A dura realidade de outrora, definitivamente, mudou. Até antes de se profissionalizar, Rose recebia menos de R$ 2 mil com o programa Bolsa Atleta. O sustento precisava ser complementado com aulas particulares de boxe, rifas e até trabalhos alternativos.

Os valores representam, também, uma conquista para a ala feminina da modalidade, mas ainda são pequenos perto de números liderados pelos principais atletas no masculino.

A irlandesa Katie Taylor, comemorando a medalha de ouro na Olimpíada de Londres, em 2012
A irlandesa Katie Taylor, comemorando a medalha de ouro na Olimpíada de Londres, em 2012 - Alberto Pizzoli/AFP

Em 2015, o americano Floyd Mayweather Jr. movimentou US$ 350 milhões (R$ 1,3 bilhão em valores atuais) contra o filipino Manny Pacquiao pela categoria meio-médio (até 66,6 kg). Chamada de "a luta do século", o confronto foi valorizado por mais de cinco anos de expectativa. Mayweather venceu por pontos e manteve a longa invencibilidade.

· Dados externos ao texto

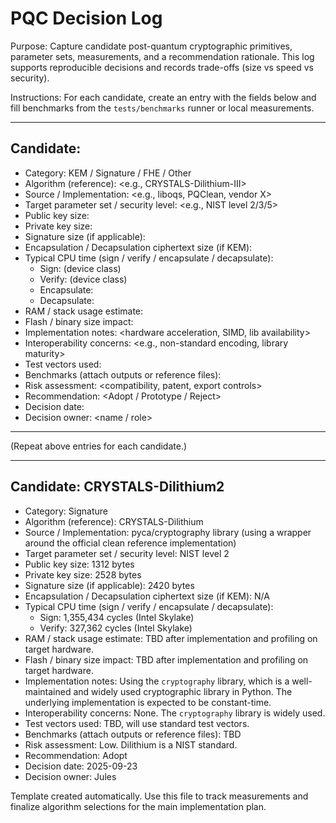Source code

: # PQC Decision Log

Purpose: Capture candidate post-quantum cryptographic primitives, parameter sets, measurements, and a recommendation rationale. This log supports reproducible decisions and records trade-offs (size vs speed vs security).

Instructions: For each candidate, create an entry with the fields below and fill benchmarks from the `tests/benchmarks` runner or local measurements.

---

## Candidate: <name>
- Category: KEM / Signature / FHE / Other
- Algorithm (reference): <e.g., CRYSTALS-Dilithium-III>
- Source / Implementation: <e.g., liboqs, PQClean, vendor X>
- Target parameter set / security level: <e.g., NIST level 2/3/5>
- Public key size: <bytes>
- Private key size: <bytes>
- Signature size (if applicable): <bytes>
- Encapsulation / Decapsulation ciphertext size (if KEM): <bytes>
- Typical CPU time (sign / verify / encapsulate / decapsulate):
  - Sign: <ms> (device class)
  - Verify: <ms> (device class)
  - Encapsulate: <ms>
  - Decapsulate: <ms>
- RAM / stack usage estimate: <KB>
- Flash / binary size impact: <KB>
- Implementation notes: <hardware acceleration, SIMD, lib availability>
- Interoperability concerns: <e.g., non-standard encoding, library maturity>
- Test vectors used: <link or file path>
- Benchmarks (attach outputs or reference files): <path>
- Risk assessment: <compatibility, patent, export controls>
- Recommendation: <Adopt / Prototype / Reject>
- Decision date: <YYYY-MM-DD>
- Decision owner: <name / role>

---

(Repeat above entries for each candidate.)

---

## Candidate: CRYSTALS-Dilithium2
- Category: Signature
- Algorithm (reference): CRYSTALS-Dilithium
- Source / Implementation: pyca/cryptography library (using a wrapper around the official clean reference implementation)
- Target parameter set / security level: NIST level 2
- Public key size: 1312 bytes
- Private key size: 2528 bytes
- Signature size (if applicable): 2420 bytes
- Encapsulation / Decapsulation ciphertext size (if KEM): N/A
- Typical CPU time (sign / verify / encapsulate / decapsulate):
  - Sign: 1,355,434 cycles (Intel Skylake)
  - Verify: 327,362 cycles (Intel Skylake)
- RAM / stack usage estimate: TBD after implementation and profiling on target hardware.
- Flash / binary size impact: TBD after implementation and profiling on target hardware.
- Implementation notes: Using the `cryptography` library, which is a well-maintained and widely used cryptographic library in Python. The underlying implementation is expected to be constant-time.
- Interoperability concerns: None. The `cryptography` library is widely used.
- Test vectors used: TBD, will use standard test vectors.
- Benchmarks (attach outputs or reference files): TBD
- Risk assessment: Low. Dilithium is a NIST standard.
- Recommendation: Adopt
- Decision date: 2025-09-23
- Decision owner: Jules

Template created automatically. Use this file to track measurements and finalize algorithm selections for the main implementation plan.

O mexicano Saul Canelo Álvarez, principal nome do boxe mundial, assinou contrato com a DAZN, plataforma de streaming britânica, para realizar 11 lutas por US$ 365 milhões de dólares (cerca de R$ 1,4 bilhão).

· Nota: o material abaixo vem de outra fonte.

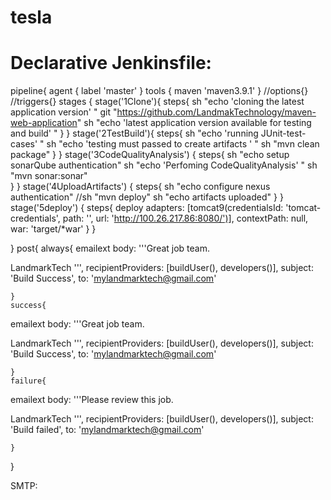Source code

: # tesla
Declarative Jenkinsfile:
=========================
pipeline{
  agent {
    label 'master'
  } 
  tools {
    maven 'maven3.9.1'
  }
  //options{}
  //triggers{}
  stages {
    stage('1Clone'){
      steps{
        sh "echo 'cloning the latest application version' "
        git "https://github.com/LandmakTechnology/maven-web-application"
        sh "echo 'latest application version available for testing and build' "
      }
    }
    stage('2TestBuild'){
      steps{
        sh "echo 'running JUnit-test-cases' "
        sh "echo 'testing must passed to create artifacts ' "
        sh "mvn clean package" 
      }
    }
   stage('3CodeQualityAnalysis') {
    steps{
        sh "echo setup sonarQube authentication"
        sh "echo 'Perfoming CodeQualityAnalysis' "
        sh "mvn sonar:sonar"      
    }
   }
   stage('4UploadArtifacts') {
    steps{
      sh "echo configure nexus authentication"
      //sh "mvn deploy"
      sh "echo artifacts uploaded"
    }
   }
  stage('5deploy') {
    steps{
      deploy adapters: [tomcat9(credentialsId: 'tomcat-credentials', path: '', url: 'http://100.26.217.86:8080/')], contextPath: null, war: 'target/*war'
        }
   }

  }
  post{ 
    always{
emailext body: '''Great job team.

LandmarkTech ''', recipientProviders: [buildUser(), developers()], subject: 'Build Success', to: 'mylandmarktech@gmail.com'

    }
    success{
emailext body: '''Great job team.

LandmarkTech ''', recipientProviders: [buildUser(), developers()], subject: 'Build Success', to: 'mylandmarktech@gmail.com'

    }
    failure{
emailext body: '''Please review this job.

LandmarkTech ''', recipientProviders: [buildUser(), developers()], subject: 'Build failed', to: 'mylandmarktech@gmail.com'

    }

}

SMTP:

O mundo do boxe, no entanto, também registra outras realidades. O mexicano Leo Santa Cruz recebeu US$ 1 milhão (R$ 3,8 milhões) pela recente defesa do cinturão da Associação Mundial de Boxe, em fevereiro. O rival, o compatriota Rafael Rivera, levou apenas US$ 20 mil (aproximadamente R$ 76 mil).

"O boxe feminino está em uma crescente. Tem muitas mulheres treinando, procurando o esporte. Ainda falta apoio e patrocínio de um modo geral", explicou Rose.

Em janeiro, o Forja de Campeões, tradicional torneio para iniciantes, teve a primeira edição feminina. Criado pela Federação Paulista de Boxe em 1941, o troféu levou o nome de Rose Volante.